» **Instructions for the task**:
Scan the entries below for the word "defined" and copy every line where it turns up.

Records shown Block Start

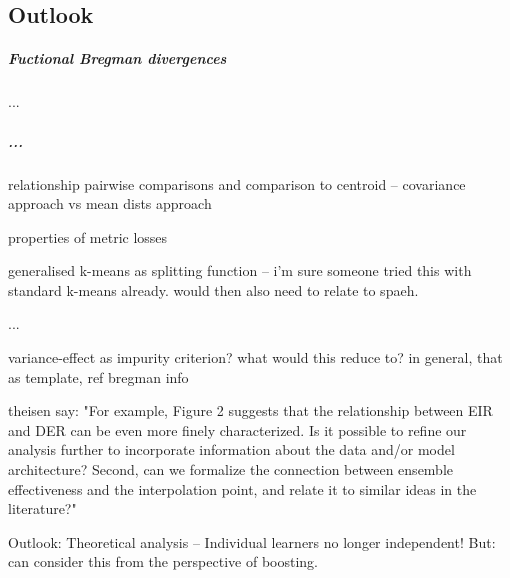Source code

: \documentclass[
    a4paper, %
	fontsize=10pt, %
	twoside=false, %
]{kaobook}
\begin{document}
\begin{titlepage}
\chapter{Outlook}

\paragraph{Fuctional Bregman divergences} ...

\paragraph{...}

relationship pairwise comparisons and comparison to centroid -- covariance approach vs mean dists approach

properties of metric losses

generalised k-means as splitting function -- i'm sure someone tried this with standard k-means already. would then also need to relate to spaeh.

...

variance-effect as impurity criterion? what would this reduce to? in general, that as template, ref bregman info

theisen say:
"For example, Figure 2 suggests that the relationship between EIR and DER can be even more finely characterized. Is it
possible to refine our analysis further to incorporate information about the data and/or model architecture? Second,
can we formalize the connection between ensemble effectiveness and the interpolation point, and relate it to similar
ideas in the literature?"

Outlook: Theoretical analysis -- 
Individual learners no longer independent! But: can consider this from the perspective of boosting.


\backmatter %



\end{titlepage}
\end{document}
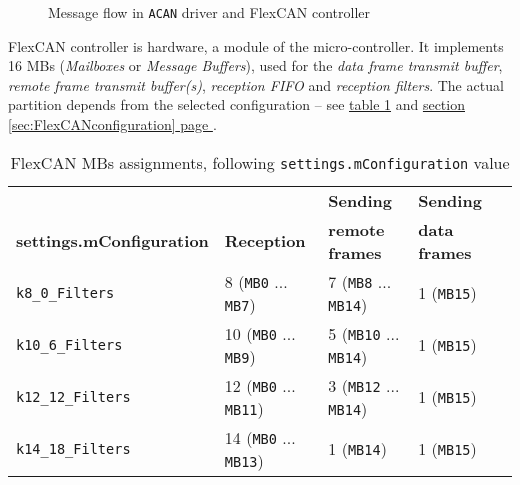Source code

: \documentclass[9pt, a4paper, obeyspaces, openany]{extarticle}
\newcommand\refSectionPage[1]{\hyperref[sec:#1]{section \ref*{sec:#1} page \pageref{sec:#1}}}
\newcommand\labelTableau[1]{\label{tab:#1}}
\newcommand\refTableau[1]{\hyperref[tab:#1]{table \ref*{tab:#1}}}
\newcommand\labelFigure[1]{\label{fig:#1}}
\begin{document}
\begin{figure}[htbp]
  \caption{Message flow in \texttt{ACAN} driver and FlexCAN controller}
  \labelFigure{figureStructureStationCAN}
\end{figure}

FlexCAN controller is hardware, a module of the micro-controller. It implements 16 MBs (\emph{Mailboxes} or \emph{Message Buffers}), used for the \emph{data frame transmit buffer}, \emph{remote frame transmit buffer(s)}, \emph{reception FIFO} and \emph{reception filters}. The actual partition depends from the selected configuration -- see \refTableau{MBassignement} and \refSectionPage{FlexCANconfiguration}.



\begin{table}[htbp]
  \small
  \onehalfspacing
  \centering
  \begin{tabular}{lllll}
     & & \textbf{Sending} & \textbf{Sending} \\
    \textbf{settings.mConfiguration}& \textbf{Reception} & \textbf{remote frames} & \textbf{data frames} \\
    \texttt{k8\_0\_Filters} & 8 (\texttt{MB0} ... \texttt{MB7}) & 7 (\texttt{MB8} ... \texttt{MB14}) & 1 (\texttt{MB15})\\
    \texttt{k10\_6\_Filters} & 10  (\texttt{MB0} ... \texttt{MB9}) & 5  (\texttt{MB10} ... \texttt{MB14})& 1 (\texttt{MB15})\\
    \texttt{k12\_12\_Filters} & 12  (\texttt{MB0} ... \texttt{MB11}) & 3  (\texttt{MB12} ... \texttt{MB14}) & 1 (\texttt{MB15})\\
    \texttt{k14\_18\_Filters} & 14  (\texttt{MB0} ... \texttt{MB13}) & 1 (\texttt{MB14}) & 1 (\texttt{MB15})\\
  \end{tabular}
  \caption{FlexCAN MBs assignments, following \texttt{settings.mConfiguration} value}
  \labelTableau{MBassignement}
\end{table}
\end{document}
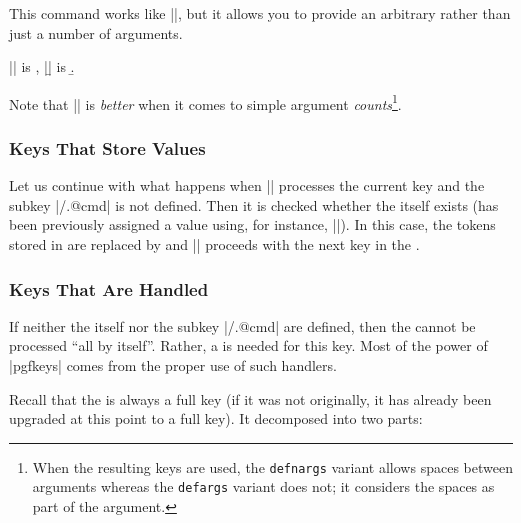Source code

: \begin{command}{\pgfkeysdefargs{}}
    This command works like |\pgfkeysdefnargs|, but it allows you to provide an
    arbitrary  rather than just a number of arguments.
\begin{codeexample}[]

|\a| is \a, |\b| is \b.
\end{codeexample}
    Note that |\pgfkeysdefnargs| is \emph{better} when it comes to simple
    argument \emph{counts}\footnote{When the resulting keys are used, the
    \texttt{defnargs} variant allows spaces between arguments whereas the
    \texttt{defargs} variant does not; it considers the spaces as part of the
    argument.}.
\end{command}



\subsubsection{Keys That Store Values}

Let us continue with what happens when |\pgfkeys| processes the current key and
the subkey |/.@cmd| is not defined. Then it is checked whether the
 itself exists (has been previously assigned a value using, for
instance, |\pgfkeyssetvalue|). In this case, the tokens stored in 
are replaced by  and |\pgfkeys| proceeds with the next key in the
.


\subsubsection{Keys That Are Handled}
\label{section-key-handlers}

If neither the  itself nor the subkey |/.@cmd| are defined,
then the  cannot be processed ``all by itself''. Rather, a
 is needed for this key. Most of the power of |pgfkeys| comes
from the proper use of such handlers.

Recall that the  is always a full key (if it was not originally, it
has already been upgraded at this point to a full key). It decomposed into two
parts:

Records shown Block End
Records shown Block Start

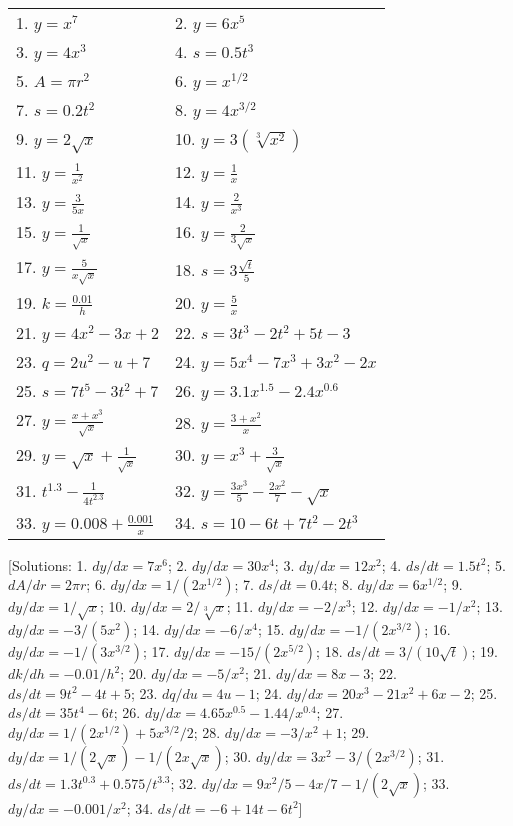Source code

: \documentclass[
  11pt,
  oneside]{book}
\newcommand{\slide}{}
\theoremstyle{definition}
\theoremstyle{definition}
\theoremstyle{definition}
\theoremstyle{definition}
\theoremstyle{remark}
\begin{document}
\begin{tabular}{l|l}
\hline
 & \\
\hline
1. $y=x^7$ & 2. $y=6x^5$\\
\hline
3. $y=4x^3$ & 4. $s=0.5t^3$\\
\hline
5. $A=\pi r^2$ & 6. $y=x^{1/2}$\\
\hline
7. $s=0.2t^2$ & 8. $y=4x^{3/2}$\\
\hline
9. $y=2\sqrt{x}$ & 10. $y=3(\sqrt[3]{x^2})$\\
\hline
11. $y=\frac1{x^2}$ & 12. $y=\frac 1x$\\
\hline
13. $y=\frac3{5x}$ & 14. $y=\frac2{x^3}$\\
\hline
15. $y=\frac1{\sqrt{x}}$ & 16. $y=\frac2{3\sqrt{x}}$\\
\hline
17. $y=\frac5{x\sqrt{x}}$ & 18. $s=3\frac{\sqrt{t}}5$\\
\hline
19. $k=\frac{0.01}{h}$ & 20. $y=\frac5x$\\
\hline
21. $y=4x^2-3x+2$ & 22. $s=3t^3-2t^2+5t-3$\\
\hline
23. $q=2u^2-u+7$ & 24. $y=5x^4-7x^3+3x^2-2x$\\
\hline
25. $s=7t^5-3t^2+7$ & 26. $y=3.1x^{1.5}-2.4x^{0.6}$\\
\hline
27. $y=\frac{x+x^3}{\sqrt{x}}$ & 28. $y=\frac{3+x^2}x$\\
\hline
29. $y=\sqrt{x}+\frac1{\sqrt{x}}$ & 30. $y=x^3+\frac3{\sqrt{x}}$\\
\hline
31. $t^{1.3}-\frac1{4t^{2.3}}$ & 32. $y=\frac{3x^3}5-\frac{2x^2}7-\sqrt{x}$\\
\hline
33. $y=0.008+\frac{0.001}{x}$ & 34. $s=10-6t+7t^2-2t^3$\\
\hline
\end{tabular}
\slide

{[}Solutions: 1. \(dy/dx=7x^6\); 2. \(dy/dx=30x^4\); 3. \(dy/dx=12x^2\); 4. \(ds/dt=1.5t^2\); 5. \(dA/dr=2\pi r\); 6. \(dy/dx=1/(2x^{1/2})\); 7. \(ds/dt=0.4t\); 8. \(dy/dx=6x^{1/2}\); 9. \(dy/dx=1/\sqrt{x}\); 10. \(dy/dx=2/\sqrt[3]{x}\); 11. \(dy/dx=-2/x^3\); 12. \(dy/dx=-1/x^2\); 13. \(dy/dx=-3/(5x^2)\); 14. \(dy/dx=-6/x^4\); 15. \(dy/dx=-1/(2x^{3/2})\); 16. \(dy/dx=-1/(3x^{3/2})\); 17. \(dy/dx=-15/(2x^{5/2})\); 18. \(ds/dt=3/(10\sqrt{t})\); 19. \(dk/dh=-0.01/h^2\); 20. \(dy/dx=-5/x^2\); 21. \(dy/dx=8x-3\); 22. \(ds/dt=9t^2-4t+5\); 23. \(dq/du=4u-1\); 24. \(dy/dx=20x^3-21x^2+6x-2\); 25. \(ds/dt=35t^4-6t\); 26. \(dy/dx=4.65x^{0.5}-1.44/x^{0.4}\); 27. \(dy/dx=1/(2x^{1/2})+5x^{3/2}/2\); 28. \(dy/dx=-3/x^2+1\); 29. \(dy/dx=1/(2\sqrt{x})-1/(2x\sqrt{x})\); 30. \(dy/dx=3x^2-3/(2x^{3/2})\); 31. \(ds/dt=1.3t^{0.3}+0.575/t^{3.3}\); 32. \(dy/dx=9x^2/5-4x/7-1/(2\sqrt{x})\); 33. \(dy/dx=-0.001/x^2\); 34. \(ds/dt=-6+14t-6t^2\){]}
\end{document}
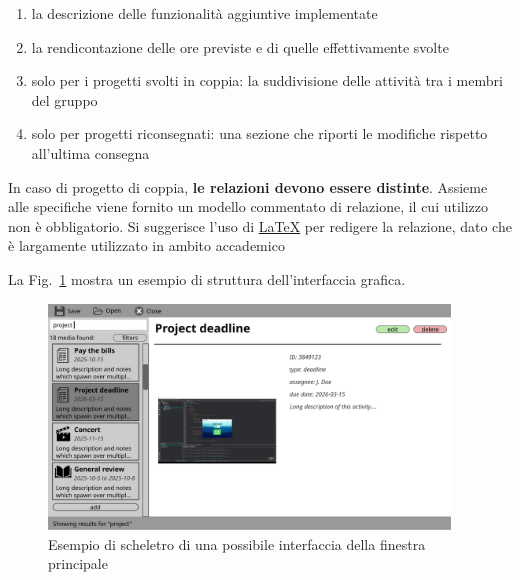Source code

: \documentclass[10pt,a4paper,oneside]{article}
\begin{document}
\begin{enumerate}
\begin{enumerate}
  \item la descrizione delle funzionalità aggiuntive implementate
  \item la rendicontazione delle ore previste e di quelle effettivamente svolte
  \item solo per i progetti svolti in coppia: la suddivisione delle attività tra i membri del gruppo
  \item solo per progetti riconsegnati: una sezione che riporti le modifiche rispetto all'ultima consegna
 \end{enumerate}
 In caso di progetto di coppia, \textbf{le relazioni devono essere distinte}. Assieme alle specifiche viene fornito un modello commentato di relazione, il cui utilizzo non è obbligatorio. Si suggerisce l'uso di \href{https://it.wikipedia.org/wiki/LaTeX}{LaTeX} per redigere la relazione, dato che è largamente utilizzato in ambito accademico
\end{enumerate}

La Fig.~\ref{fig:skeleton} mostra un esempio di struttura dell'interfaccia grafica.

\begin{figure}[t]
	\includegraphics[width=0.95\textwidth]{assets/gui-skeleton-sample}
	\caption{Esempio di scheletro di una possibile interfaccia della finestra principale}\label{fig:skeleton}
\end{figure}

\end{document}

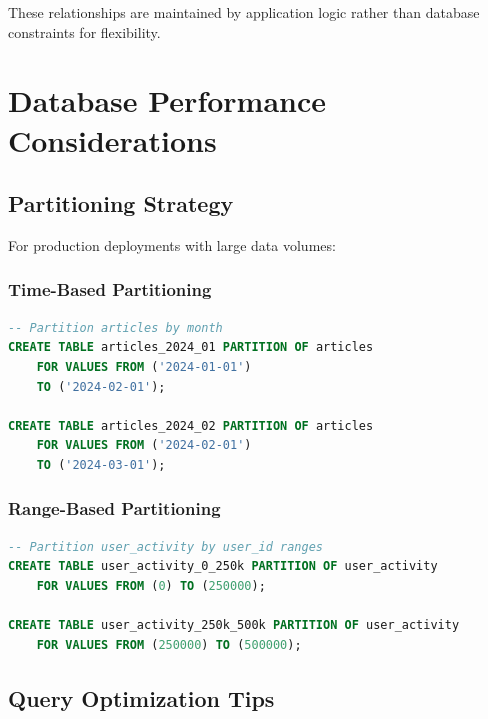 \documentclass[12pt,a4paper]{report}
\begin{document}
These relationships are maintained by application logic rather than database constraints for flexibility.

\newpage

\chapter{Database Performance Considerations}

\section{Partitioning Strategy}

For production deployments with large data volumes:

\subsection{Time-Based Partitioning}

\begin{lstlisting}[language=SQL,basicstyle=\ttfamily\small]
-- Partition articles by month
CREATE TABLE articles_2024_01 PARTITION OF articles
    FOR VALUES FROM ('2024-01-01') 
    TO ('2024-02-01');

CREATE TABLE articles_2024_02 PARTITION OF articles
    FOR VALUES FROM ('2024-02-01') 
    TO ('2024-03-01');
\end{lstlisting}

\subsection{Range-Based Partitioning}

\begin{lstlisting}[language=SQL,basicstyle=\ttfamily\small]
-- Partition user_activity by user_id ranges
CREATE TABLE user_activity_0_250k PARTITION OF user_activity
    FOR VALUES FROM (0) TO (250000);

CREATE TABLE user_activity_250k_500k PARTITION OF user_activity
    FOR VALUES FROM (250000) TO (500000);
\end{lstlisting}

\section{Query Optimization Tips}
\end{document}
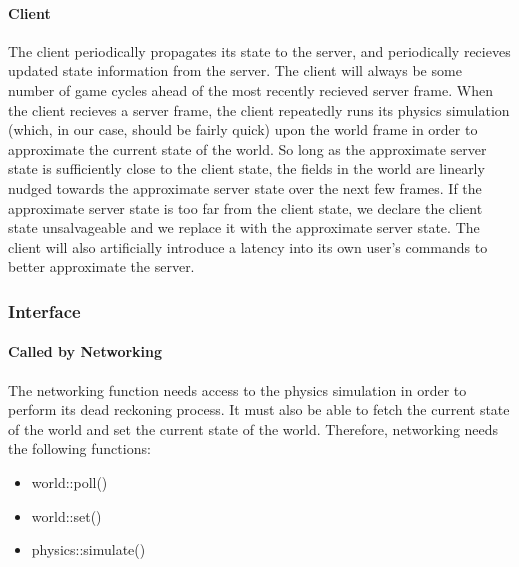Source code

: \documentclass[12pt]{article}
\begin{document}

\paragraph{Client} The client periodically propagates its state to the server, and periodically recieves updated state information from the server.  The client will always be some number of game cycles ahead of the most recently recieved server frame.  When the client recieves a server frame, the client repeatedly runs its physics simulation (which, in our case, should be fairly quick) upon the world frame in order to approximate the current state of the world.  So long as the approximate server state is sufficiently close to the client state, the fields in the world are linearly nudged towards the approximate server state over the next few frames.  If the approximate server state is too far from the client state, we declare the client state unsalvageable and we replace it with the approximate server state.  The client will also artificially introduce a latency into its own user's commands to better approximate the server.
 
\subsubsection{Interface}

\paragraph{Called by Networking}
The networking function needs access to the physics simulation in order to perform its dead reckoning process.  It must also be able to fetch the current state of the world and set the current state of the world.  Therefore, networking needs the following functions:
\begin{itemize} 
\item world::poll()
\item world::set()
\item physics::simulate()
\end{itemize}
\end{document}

Records shown Block End

» **Task response**:
the subkey |/.@cmd| is not defined. Then it is checked whether the
If neither the  itself nor the subkey |/.@cmd| are defined,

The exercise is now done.